What to produce
Every entry that follows is to be duplicated exactly.

-- Recorded data follows --

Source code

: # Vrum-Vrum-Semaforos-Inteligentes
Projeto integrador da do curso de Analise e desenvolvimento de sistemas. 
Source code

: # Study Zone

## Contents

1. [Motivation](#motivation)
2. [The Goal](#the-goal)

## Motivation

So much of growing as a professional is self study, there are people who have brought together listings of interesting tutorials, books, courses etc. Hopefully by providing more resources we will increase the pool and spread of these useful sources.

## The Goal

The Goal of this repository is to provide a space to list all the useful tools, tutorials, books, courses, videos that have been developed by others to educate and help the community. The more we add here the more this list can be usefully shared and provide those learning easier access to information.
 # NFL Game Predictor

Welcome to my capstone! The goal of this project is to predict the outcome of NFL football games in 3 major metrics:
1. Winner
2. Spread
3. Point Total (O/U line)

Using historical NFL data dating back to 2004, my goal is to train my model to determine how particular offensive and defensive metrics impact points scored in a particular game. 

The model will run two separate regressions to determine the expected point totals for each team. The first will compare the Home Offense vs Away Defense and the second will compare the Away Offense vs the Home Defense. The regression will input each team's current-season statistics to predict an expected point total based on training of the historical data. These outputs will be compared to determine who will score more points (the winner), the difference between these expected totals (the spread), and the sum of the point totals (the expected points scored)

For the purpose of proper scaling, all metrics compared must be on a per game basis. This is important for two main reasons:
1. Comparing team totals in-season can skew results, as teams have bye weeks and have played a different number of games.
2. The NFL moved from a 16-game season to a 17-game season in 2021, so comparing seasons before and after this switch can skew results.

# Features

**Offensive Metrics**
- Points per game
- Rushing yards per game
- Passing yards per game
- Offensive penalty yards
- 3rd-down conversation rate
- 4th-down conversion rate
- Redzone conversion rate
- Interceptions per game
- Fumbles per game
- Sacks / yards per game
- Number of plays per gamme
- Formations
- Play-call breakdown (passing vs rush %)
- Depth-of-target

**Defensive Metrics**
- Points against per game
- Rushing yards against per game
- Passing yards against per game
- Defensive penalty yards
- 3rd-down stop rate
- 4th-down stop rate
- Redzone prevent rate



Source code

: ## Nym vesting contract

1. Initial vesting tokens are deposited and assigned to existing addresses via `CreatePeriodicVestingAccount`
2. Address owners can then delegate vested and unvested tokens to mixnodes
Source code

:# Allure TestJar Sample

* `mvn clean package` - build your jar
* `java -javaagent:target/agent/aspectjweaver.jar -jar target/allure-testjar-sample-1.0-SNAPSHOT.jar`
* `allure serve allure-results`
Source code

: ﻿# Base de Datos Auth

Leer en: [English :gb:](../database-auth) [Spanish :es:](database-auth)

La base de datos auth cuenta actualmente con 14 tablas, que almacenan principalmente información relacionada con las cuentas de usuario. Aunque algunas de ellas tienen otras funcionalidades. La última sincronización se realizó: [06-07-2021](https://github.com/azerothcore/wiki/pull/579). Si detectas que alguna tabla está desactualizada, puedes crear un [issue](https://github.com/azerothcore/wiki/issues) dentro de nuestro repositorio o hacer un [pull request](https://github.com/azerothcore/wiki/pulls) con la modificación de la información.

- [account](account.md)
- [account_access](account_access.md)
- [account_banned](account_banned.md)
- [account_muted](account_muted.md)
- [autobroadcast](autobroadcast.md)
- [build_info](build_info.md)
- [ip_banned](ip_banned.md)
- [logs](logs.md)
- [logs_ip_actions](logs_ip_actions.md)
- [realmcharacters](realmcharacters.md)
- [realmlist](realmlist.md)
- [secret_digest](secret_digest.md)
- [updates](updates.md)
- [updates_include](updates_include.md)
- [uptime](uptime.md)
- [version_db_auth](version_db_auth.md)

-- Recorded data concluded --

Result of the task
Source code

: # Vrum-Vrum-Semaforos-Inteligentes
Projeto integrador da do curso de Analise e desenvolvimento de sistemas. 
Source code

: # Study Zone

## Contents

1. [Motivation](#motivation)
2. [The Goal](#the-goal)

## Motivation

So much of growing as a professional is self study, there are people who have brought together listings of interesting tutorials, books, courses etc. Hopefully by providing more resources we will increase the pool and spread of these useful sources.

## The Goal

The Goal of this repository is to provide a space to list all the useful tools, tutorials, books, courses, videos that have been developed by others to educate and help the community. The more we add here the more this list can be usefully shared and provide those learning easier access to information.
 # NFL Game Predictor

Welcome to my capstone! The goal of this project is to predict the outcome of NFL football games in 3 major metrics:
1. Winner
2. Spread
3. Point Total (O/U line)

Using historical NFL data dating back to 2004, my goal is to train my model to determine how particular offensive and defensive metrics impact points scored in a particular game. 

The model will run two separate regressions to determine the expected point totals for each team. The first will compare the Home Offense vs Away Defense and the second will compare the Away Offense vs the Home Defense. The regression will input each team's current-season statistics to predict an expected point total based on training of the historical data. These outputs will be compared to determine who will score more points (the winner), the difference between these expected totals (the spread), and the sum of the point totals (the expected points scored)

For the purpose of proper scaling, all metrics compared must be on a per game basis. This is important for two main reasons:
1. Comparing team totals in-season can skew results, as teams have bye weeks and have played a different number of games.
2. The NFL moved from a 16-game season to a 17-game season in 2021, so comparing seasons before and after this switch can skew results.

# Features

**Offensive Metrics**
- Points per game
- Rushing yards per game
- Passing yards per game
- Offensive penalty yards
- 3rd-down conversation rate
- 4th-down conversion rate
- Redzone conversion rate
- Interceptions per game
- Fumbles per game
- Sacks / yards per game
- Number of plays per gamme
- Formations
- Play-call breakdown (passing vs rush %)
- Depth-of-target

**Defensive Metrics**
- Points against per game
- Rushing yards against per game
- Passing yards against per game
- Defensive penalty yards
- 3rd-down stop rate
- 4th-down stop rate
- Redzone prevent rate



Source code

: ## Nym vesting contract

1. Initial vesting tokens are deposited and assigned to existing addresses via `CreatePeriodicVestingAccount`
2. Address owners can then delegate vested and unvested tokens to mixnodes
Source code

:# Allure TestJar Sample

* `mvn clean package` - build your jar
* `java -javaagent:target/agent/aspectjweaver.jar -jar target/allure-testjar-sample-1.0-SNAPSHOT.jar`
* `allure serve allure-results`
Source code

: ﻿# Base de Datos Auth

Leer en: [English :gb:](../database-auth) [Spanish :es:](database-auth)

La base de datos auth cuenta actualmente con 14 tablas, que almacenan principalmente información relacionada con las cuentas de usuario. Aunque algunas de ellas tienen otras funcionalidades. La última sincronización se realizó: [06-07-2021](https://github.com/azerothcore/wiki/pull/579). Si detectas que alguna tabla está desactualizada, puedes crear un [issue](https://github.com/azerothcore/wiki/issues) dentro de nuestro repositorio o hacer un [pull request](https://github.com/azerothcore/wiki/pulls) con la modificación de la información.

- [account](account.md)
- [account_access](account_access.md)
- [account_banned](account_banned.md)
- [account_muted](account_muted.md)
- [autobroadcast](autobroadcast.md)
- [build_info](build_info.md)
- [ip_banned](ip_banned.md)
- [logs](logs.md)
- [logs_ip_actions](logs_ip_actions.md)
- [realmcharacters](realmcharacters.md)
- [realmlist](realmlist.md)
- [secret_digest](secret_digest.md)
- [updates](updates.md)
- [updates_include](updates_include.md)
- [uptime](uptime.md)
- [version_db_auth](version_db_auth.md)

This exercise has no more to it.